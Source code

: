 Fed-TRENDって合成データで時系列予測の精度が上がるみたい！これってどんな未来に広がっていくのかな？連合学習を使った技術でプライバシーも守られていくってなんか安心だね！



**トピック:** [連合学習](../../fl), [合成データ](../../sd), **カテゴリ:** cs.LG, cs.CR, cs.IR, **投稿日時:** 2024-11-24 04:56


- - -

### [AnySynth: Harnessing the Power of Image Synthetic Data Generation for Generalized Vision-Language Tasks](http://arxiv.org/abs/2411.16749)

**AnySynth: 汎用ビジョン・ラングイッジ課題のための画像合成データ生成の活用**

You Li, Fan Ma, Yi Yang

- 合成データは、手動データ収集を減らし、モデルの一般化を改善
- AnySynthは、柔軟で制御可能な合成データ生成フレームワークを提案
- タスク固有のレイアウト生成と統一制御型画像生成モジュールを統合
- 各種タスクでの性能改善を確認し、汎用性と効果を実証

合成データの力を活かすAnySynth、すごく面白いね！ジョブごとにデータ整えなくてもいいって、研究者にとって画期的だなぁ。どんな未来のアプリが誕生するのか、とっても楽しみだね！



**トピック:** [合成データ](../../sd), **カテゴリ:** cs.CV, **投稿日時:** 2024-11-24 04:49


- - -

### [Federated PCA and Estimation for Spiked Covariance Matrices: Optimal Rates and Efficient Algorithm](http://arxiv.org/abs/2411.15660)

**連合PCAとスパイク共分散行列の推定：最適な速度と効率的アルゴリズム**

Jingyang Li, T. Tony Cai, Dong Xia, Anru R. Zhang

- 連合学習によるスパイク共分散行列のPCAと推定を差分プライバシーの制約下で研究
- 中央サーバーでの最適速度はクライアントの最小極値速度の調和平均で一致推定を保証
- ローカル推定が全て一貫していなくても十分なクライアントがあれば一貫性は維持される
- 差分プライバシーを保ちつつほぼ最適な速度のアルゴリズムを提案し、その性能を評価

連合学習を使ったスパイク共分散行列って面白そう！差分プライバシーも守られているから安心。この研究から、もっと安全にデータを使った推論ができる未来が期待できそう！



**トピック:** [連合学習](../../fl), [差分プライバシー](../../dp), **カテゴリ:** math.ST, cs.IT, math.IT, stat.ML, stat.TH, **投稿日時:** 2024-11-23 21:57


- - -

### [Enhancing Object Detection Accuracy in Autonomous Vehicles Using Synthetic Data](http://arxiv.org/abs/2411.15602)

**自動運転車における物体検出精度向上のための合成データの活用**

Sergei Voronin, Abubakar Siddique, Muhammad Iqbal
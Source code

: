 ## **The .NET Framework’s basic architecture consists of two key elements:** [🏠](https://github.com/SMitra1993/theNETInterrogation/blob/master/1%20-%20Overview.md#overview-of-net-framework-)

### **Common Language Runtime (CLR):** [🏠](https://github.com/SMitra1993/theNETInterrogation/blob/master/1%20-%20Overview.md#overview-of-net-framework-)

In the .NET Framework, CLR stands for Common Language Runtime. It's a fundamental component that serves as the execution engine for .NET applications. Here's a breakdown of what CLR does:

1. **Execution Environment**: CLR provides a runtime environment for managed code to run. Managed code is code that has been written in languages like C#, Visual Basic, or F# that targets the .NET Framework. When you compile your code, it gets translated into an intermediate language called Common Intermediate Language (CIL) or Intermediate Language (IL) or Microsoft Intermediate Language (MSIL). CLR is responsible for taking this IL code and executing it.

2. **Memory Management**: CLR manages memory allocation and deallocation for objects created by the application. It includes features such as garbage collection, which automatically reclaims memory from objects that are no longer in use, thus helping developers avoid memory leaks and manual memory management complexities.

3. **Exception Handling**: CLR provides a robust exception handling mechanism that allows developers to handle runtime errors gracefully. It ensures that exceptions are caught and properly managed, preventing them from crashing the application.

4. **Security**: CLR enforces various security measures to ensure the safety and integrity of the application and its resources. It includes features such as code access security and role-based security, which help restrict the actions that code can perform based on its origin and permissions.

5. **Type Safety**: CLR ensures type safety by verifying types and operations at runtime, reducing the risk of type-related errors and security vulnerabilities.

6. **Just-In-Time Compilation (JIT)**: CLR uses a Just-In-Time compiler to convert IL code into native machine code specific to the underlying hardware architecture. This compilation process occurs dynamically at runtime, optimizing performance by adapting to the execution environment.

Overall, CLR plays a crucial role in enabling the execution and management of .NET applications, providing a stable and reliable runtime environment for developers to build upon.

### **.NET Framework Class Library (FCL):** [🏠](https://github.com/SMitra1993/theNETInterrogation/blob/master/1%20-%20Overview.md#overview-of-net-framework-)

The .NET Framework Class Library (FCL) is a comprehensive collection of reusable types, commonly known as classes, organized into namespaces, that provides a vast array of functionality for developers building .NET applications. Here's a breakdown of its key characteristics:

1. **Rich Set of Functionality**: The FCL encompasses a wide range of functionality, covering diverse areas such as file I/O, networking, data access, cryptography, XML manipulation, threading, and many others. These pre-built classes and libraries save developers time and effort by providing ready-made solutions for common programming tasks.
++++++++++++++++++++
WORK TO COMPLETE: Copy every line in the entries above that has the string "ensures" in it.

WRITTEN RESPONSE:
3. **Exception Handling**: CLR provides a robust exception handling mechanism that allows developers to handle runtime errors gracefully. It ensures that exceptions are caught and properly managed, preventing them from crashing the application.
5. **Type Safety**: CLR ensures type safety by verifying types and operations at runtime, reducing the risk of type-related errors and security vulnerabilities.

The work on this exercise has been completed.